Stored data
--------------------

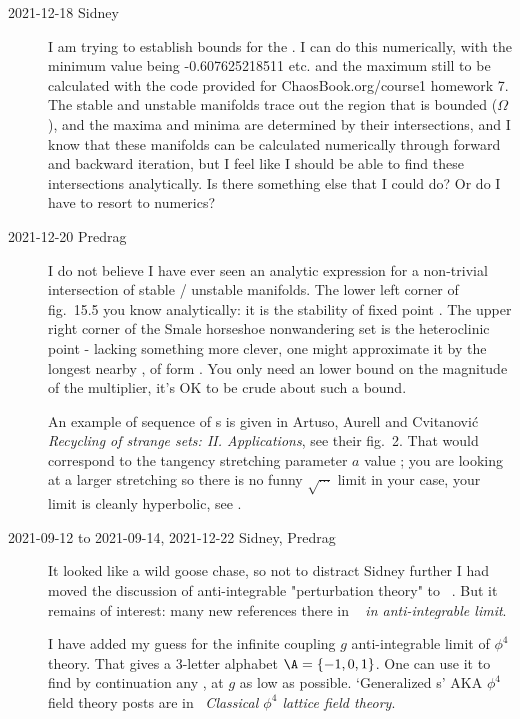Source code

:\begin{description}
\item[2021-12-18 Sidney]
I am trying to establish bounds for the \henlatt. I can do
this numerically, with the minimum value being -0.607625218511 etc. and
the maximum still to be calculated with the code provided for
ChaosBook.org/course1
{homework 7}. %
The stable and unstable
manifolds trace out the region that is bounded ($\Omega$), and the
maxima and minima are determined by their intersections, and I know
that these manifolds can be calculated numerically through forward and
backward iteration, but I feel like I should be able to find these
intersections analytically.
Is there something else
that I could do? Or do I have to resort to numerics?

\item[2021-12-20 Predrag]
I do not believe I have ever seen an analytic expression for a
non-trivial intersection of stable / unstable manifolds. The lower left
corner of  {fig.~15.5} you know
analytically: it is the stability of fixed point . The upper
right corner of the Smale horseshoe nonwandering set is the heteroclinic
point - lacking something more clever, one might approximate it by the
longest nearby \po, of form . You only need an lower
bound on the magnitude of the multiplier, it's OK to be crude about such
a bound.

An example of  sequence of {\po}s is given in
Artuso, Aurell and Cvitanovi\'c
{\em Recycling of strange sets: {II. Applications}}, see their
 {fig.~2}.
That would correspond to the tangency stretching parameter $a$
value ; you are looking at a larger stretching
so there is no funny $\sqrt{\cdots}$ limit in your case, your limit is
cleanly hyperbolic, see .

\item[2021-09-12 to 2021-09-14, 2021-12-22 Sidney, Predrag]
It looked like a wild goose chase, so not to distract Sidney further I had
moved the discussion of anti-integrable "perturbation theory" to
~{\em \Henlatt}.
But it remains of interest: many new references there in
~{\em {\Henlatt} in anti-integrable limit}.

I have added my guess  for the infinite coupling $g$
anti-integrable limit of $\phi^4$ theory. That gives a 3-letter
alphabet $\A=\{-1,0,1\}$. One can use it to find by
continuation any {\lattstate}, at $g$ as low as possible.
`Generalized {\HenonMap}s' AKA $\phi^4$ field theory posts are in
~{\em Classical {$\phi^4$} lattice field theory}.


\end{description}

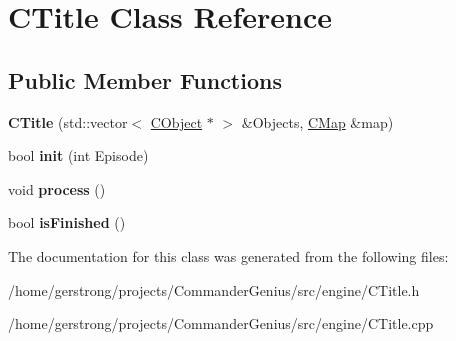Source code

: \hypertarget{class_c_title}{
\section{CTitle Class Reference}
\label{class_c_title}
}
\subsection*{Public Member Functions}
\begin{DoxyCompactItemize}
\item 
\hypertarget{class_c_title_a3d06c7693d25379942bc5d77bd3c9688}{
{\bfseries CTitle} (std::vector$<$ \hyperlink{class_c_object}{CObject} $\ast$ $>$ \&Objects, \hyperlink{class_c_map}{CMap} \&map)}
\label{class_c_title_a3d06c7693d25379942bc5d77bd3c9688}

\item 
\hypertarget{class_c_title_a40af47eb7b4fe8f3880962554fa80576}{
bool {\bfseries init} (int Episode)}
\label{class_c_title_a40af47eb7b4fe8f3880962554fa80576}

\item 
\hypertarget{class_c_title_a2628f12fc30563d096f2ba62070b4be4}{
void {\bfseries process} ()}
\label{class_c_title_a2628f12fc30563d096f2ba62070b4be4}

\item 
\hypertarget{class_c_title_a1bdc1845b9a9022dc82f4729b0c6634e}{
bool {\bfseries isFinished} ()}
\label{class_c_title_a1bdc1845b9a9022dc82f4729b0c6634e}

\end{DoxyCompactItemize}


The documentation for this class was generated from the following files:\begin{DoxyCompactItemize}
\item 
/home/gerstrong/projects/CommanderGenius/src/engine/CTitle.h\item 
/home/gerstrong/projects/CommanderGenius/src/engine/CTitle.cpp\end{DoxyCompactItemize}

--------------------

(Task statement) List each line of the records that holds the string "point".

(Task output)
analytically: it is the stability of fixed point . The upper
point - lacking something more clever, one might approximate it by the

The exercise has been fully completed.